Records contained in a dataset
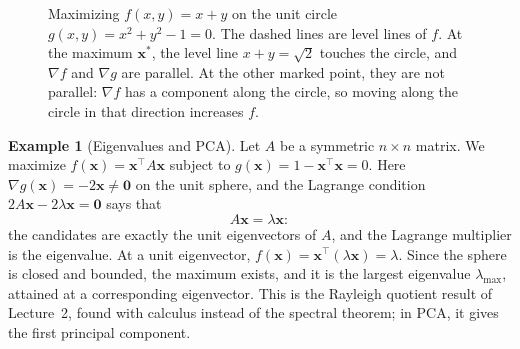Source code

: \documentclass[11pt]{article}
\theoremstyle{definition}
\newtheorem{example}[definition]{Example}
\theoremstyle{plain}
\theoremstyle{remark}
\begin{document}
\begin{figure}[ht]
    \centering
    \caption{Maximizing $f(x, y) = x + y$ on the unit circle $g(x, y) = x^2 + y^2 - 1 = 0$. The dashed lines are level lines of $f$. At the maximum $\mathbf{x}^*$, the level line $x + y = \sqrt{2}$ touches the circle, and $\nabla f$ and $\nabla g$ are parallel. At the other marked point, they are not parallel: $\nabla f$ has a component along the circle, so moving along the circle in that direction increases $f$.}
    \label{fig:lagrange}
\end{figure}

\begin{example}[Eigenvalues and PCA]\label{ex:lagrange-eigen}
    Let $A$ be a symmetric $n \times n$ matrix. We maximize $f(\mathbf{x}) = \mathbf{x}^\top A\mathbf{x}$ subject to $g(\mathbf{x}) = 1 - \mathbf{x}^\top\mathbf{x} = 0$. Here $\nabla g(\mathbf{x}) = -2\mathbf{x} \neq \mathbf{0}$ on the unit sphere, and the Lagrange condition $2A\mathbf{x} - 2\lambda\mathbf{x} = \mathbf{0}$ says that
    \[A\mathbf{x} = \lambda\mathbf{x}:\]
    the candidates are exactly the unit eigenvectors of $A$, and the Lagrange multiplier is the eigenvalue. At a unit eigenvector, $f(\mathbf{x}) = \mathbf{x}^\top(\lambda\mathbf{x}) = \lambda$. Since the sphere is closed and bounded, the maximum exists, and it is the largest eigenvalue $\lambda_{\max}$, attained at a corresponding eigenvector. This is the Rayleigh quotient result of Lecture~2, found with calculus instead of the spectral theorem; in PCA, it gives the first principal component.
\end{example}
\end{document}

◆ Directions for this task: Filter the entries above and keep only the lines with the word "that".

◆ Solution:
    \caption{Maximizing $f(x, y) = x + y$ on the unit circle $g(x, y) = x^2 + y^2 - 1 = 0$. The dashed lines are level lines of $f$. At the maximum $\mathbf{x}^*$, the level line $x + y = \sqrt{2}$ touches the circle, and $\nabla f$ and $\nabla g$ are parallel. At the other marked point, they are not parallel: $\nabla f$ has a component along the circle, so moving along the circle in that direction increases $f$.}
    Let $A$ be a symmetric $n \times n$ matrix. We maximize $f(\mathbf{x}) = \mathbf{x}^\top A\mathbf{x}$ subject to $g(\mathbf{x}) = 1 - \mathbf{x}^\top\mathbf{x} = 0$. Here $\nabla g(\mathbf{x}) = -2\mathbf{x} \neq \mathbf{0}$ on the unit sphere, and the Lagrange condition $2A\mathbf{x} - 2\lambda\mathbf{x} = \mathbf{0}$ says that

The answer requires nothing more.